Why is breastfeeding so hard sometimes?
Sometimes breastfeeding post birth is complicated further if the mother is shocked or distressed from her birth. Sadly we all know that births are unpredictable. Additionally breastfeeding can be made difficult if the newborn is drowsy from drugs used during labour – planned or unplanned. Babies showing signs of being affected by these drugs are often described by as ‘sleepy’, ‘lazy’ or ‘poor’ feeders (Thompson et al, 2010), and demonstrate reduced spontaneous nipple-seeking and breastfeeding behaviours in the first hours after birth (Forster & McLachlan, 2007).
At times mothers and babies need to be separated post birth and formula supplementation may be given – these factors can also complicate breastfeeding techniques. (Vallone, 2004; Thompson et al, 2010).
With this said it makes sense that sometimes external factors make learning and mastering breastfeeding extremely hard. With this post I’d like to explore how sometimes breastfeeding challenges can result from craniocervical subluxations (meaning the skull and upper neck do not move freely) or mechanical dysfunction of the jaw or cervical spine which may create ineffective rooting or sucking reflexes or tight musculature. (Vallone, 2004) Put simply this means that a lack of good motion of the skull, neck or jaw may create poor nerve communication impacting an infant’s capacity to breastfeed.

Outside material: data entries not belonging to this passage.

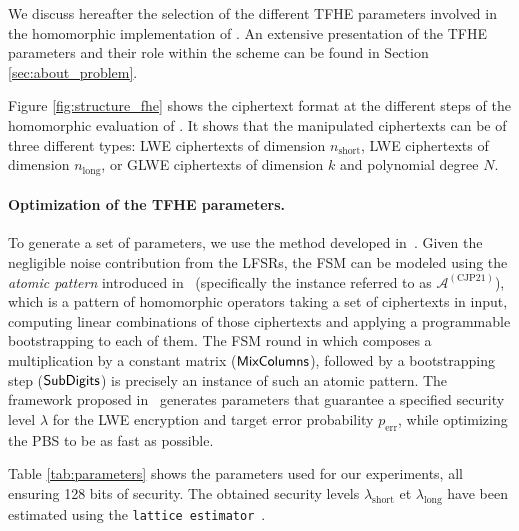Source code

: We discuss hereafter the selection of the different TFHE parameters involved in the homomorphic implementation of \coolName. An extensive presentation of the TFHE parameters and their role within the scheme can be found in Section \ref{sec:about_problem}.

Figure \ref{fig:structure_fhe} shows the ciphertext format at the different steps of the homomorphic evaluation of \coolName. It shows that the manipulated ciphertexts can be of three different types: LWE ciphertexts of dimension $n_{\text{short}}$, LWE ciphertexts of dimension $n_{\text{long}}$, or GLWE ciphertexts of dimension $k$ and polynomial degree $N$.
	




\paragraph{Optimization of the TFHE parameters.}
To generate a set of parameters, we use the method developed in~\cite{JC:BBBCLO23}. Given the negligible noise contribution from the LFSRs, the FSM can be modeled using the \emph{atomic pattern} introduced in~\cite{JC:BBBCLO23} (specifically the instance referred to as $\mathcal{A}^{(\text{CJP21})}$), which is a pattern of homomorphic operators taking a set of ciphertexts in input, computing linear combinations of those ciphertexts and applying a programmable bootstrapping to each of them. The FSM round in \coolName which composes a multiplication by a constant matrix ($\text{\textsf{MixColumns}}$), followed by a bootstrapping step ($\text{\textsf{SubDigits}}$) is precisely an instance of such an atomic pattern. The framework proposed in~\cite{JC:BBBCLO23} generates parameters that guarantee a specified security level $\lambda$ for the LWE encryption and target error probability $p_{\text{err}}$, while optimizing the PBS to be as fast as possible. 

Table \ref{tab:parameters} shows the parameters used for our experiments, all ensuring 128 bits of security. The obtained security levels $\lambda_{\text{short}}$ et $\lambda_{\text{long}}$ have been estimated using the \texttt{lattice estimator}~\cite{lattice-estimator}.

One research paper discusses how chiropractic can play an important role in helping to resolve difficulties with breastfeeding. In a study of 114 infants diagnosed with feeding problems, chiropractors found that 89% demonstrated neck joint restrictions, 36% showed jaw imbalance, 34% had inadequate sucking reflexes and close to 14% exhibited overt signs of birth trauma (Miller et al, 2009). All had previously been seen by other practitioners including midwifes, lactation consultants, and paediatricians. After receiving chiropractic care in addition to the support given elsewhere, all children showed improvement with 78% being able to exclusively breastfeed after 2 to 5 treatments within a 2-week time period.
A second study of 25 infants with breastfeeding difficulties found that all babies were unable to open their mouths wide enough to encompass the breast tissue or close their mouths to create adequate suction (Vallone, 2004). They were also unable to use their tongues effectively compared to controls. The majority of the babies were found to have an imbalance in the muscles around the neck and jaw along with improper movement of corresponding joints. Chiropractic adjustments and soft tissue therapy resulted in improved nursing for over 80% of the babies.
Again let me emphasis chiropractic care may not solve all breastfeeding issues for all mother-baby duos.
Why pursue Breastfeeding?
If you are keen to breastfeed then I suggest seeking the advice of recommended lactation consults and girlfriends who have successfully breastfed. If problems persist then consider finding a recommended chiropractor or osteopath skilled with children.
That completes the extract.